On my last post, Kristine commented:
My favorite “finals week activity” was defending to two students why they couldn’t take the lab exams three weeks after all of their classmates took it, just because they realized now that they never showed up for class that week. Whew. Ten minutes each, and as emotionally draining as grading 100 exams.
I feel Kristine’s pain. And, I think this raises the larger question of what the problem is that keeps these students from understanding that “course requirements” are things that are required for them to do.
Seriously, given all the time we academics put into planning a course, working out the most appropriate assignments and the best way to space them over the course of the term, enshrining this in a syllabus and, often, a web page, are the students not reading the information in the syllabus?
Student, week 12 or so: Uh, I just realized that I was supposed to be participating in weekly reading discussions.
Me: But it’s in the syllabus — under “Course Requirements”, under the percentage breakdown of the final grade, and under easch week’s listed assignments.
Student: Yeah, I just noticed that. Is there any way for me to make them up?
Me: But the rest of the class is doing the week 12 discussion now.
Student: Can’t I just post to those old discussions?
Me: That wouldn’t be much of a “discussion,” would it?
Student: So there’s no way I can make that up?

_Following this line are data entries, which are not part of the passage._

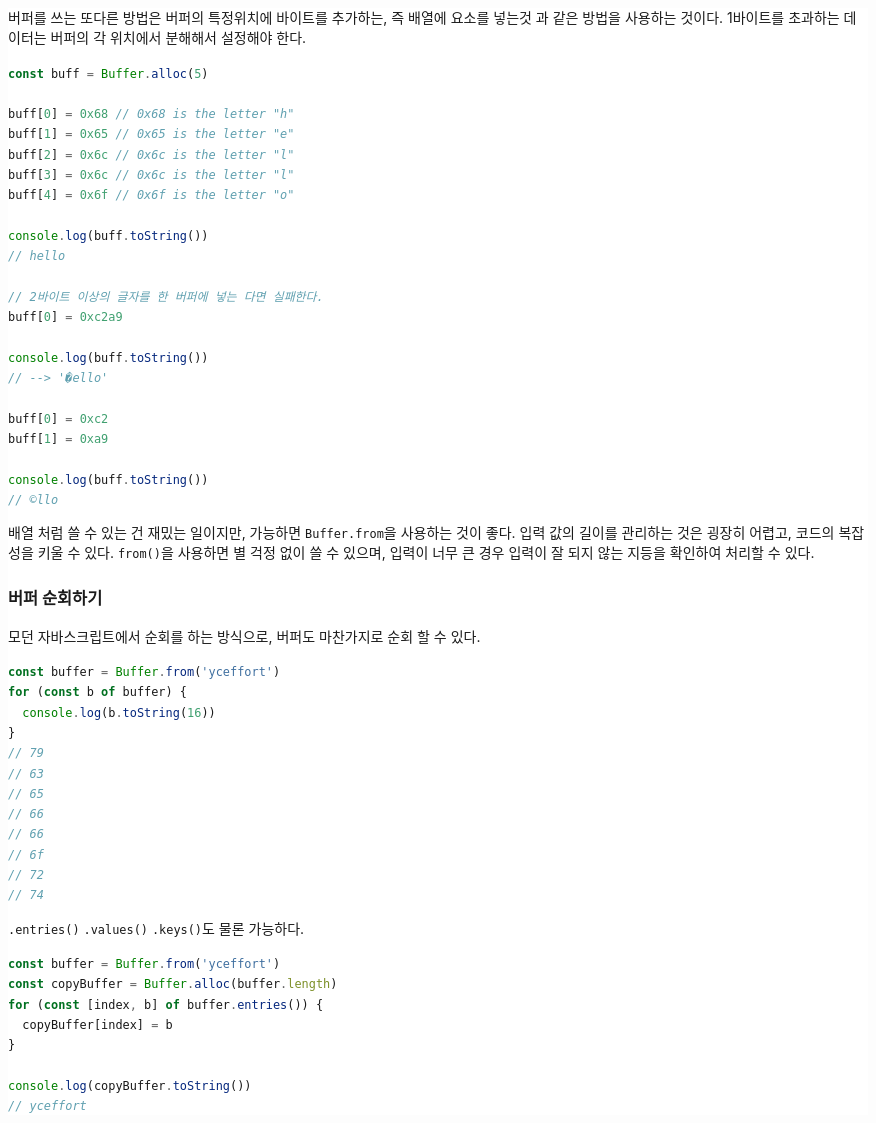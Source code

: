 버퍼를 쓰는 또다른 방법은 버퍼의 특정위치에 바이트를 추가하는, 즉 배열에 요소를 넣는것 과 같은 방법을 사용하는 것이다. 1바이트를 초과하는 데이터는 버퍼의 각 위치에서 분해해서 설정해야 한다.

```javascript
const buff = Buffer.alloc(5)

buff[0] = 0x68 // 0x68 is the letter "h"
buff[1] = 0x65 // 0x65 is the letter "e"
buff[2] = 0x6c // 0x6c is the letter "l"
buff[3] = 0x6c // 0x6c is the letter "l"
buff[4] = 0x6f // 0x6f is the letter "o"

console.log(buff.toString())
// hello

// 2바이트 이상의 글자를 한 버퍼에 넣는 다면 실패한다.
buff[0] = 0xc2a9

console.log(buff.toString())
// --> '�ello'

buff[0] = 0xc2
buff[1] = 0xa9

console.log(buff.toString())
// ©llo
```

배열 처럼 쓸 수 있는 건 재밌는 일이지만, 가능하면 `Buffer.from`을 사용하는 것이 좋다. 입력 값의 길이를 관리하는 것은 굉장히 어렵고, 코드의 복잡성을 키울 수 있다. `from()`을 사용하면 별 걱정 없이 쓸 수 있으며, 입력이 너무 큰 경우 입력이 잘 되지 않는 지등을 확인하여 처리할 수 있다.

### 버퍼 순회하기

모던 자바스크립트에서 순회를 하는 방식으로, 버퍼도 마찬가지로 순회 할 수 있다.

```javascript
const buffer = Buffer.from('yceffort')
for (const b of buffer) {
  console.log(b.toString(16))
}
// 79
// 63
// 65
// 66
// 66
// 6f
// 72
// 74
```

`.entries()` `.values()` `.keys()`도 물론 가능하다.

```javascript
const buffer = Buffer.from('yceffort')
const copyBuffer = Buffer.alloc(buffer.length)
for (const [index, b] of buffer.entries()) {
  copyBuffer[index] = b
}

console.log(copyBuffer.toString())
// yceffort
```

Me: Can you build a time machine?
Do students not have a linear sense of time that allows them to make effective plans? Have they not seen the monthly calendars you can get at office supply stores that let you map out your appointments and due dates?
Do they just not care about their coursework?
Perhaps that’s what’s happening with my students who haven’t bothered to do the research assignment that’s worth 15% of their final grade for the course. If they’re taking the course simply to pick up 3 units of credit and to fulfil the upper division general education science requirement, perhaps they’ve decided that all they need is a C and this assignment is unnecessary. Sadly, most of the people who bagged out of the research assignment also bagged out of short papers and class participation, and got less than full marks on the midterm — which is to say, they may be underestimating how many points they’ll need to earn on the final exam (in some cases, more points than are available to earn) in order to pull out a C when 15% of the final grade is a zero.
Possibly, this means that students who can’t be bothered to care about learning something about science aren’t very good at math, either.
Or maybe, the students think course requirements are always negotiable. Given that students seem. more and more, to see themselves as consumers and their teachers as service providers, maybe they think that haggling is just a normal part of the relationship. If they ask, why shouldn’t they get a special deal? It’s not their fault if their classmates didn’t think to skip the lab test and ask for a make-up three weeks later.
Is there some other plausible explanation for this general pattern of behavior that I’m overlooking? Given how much more common it seems to have become, it seems implausible to me that it all results from personal emergencies.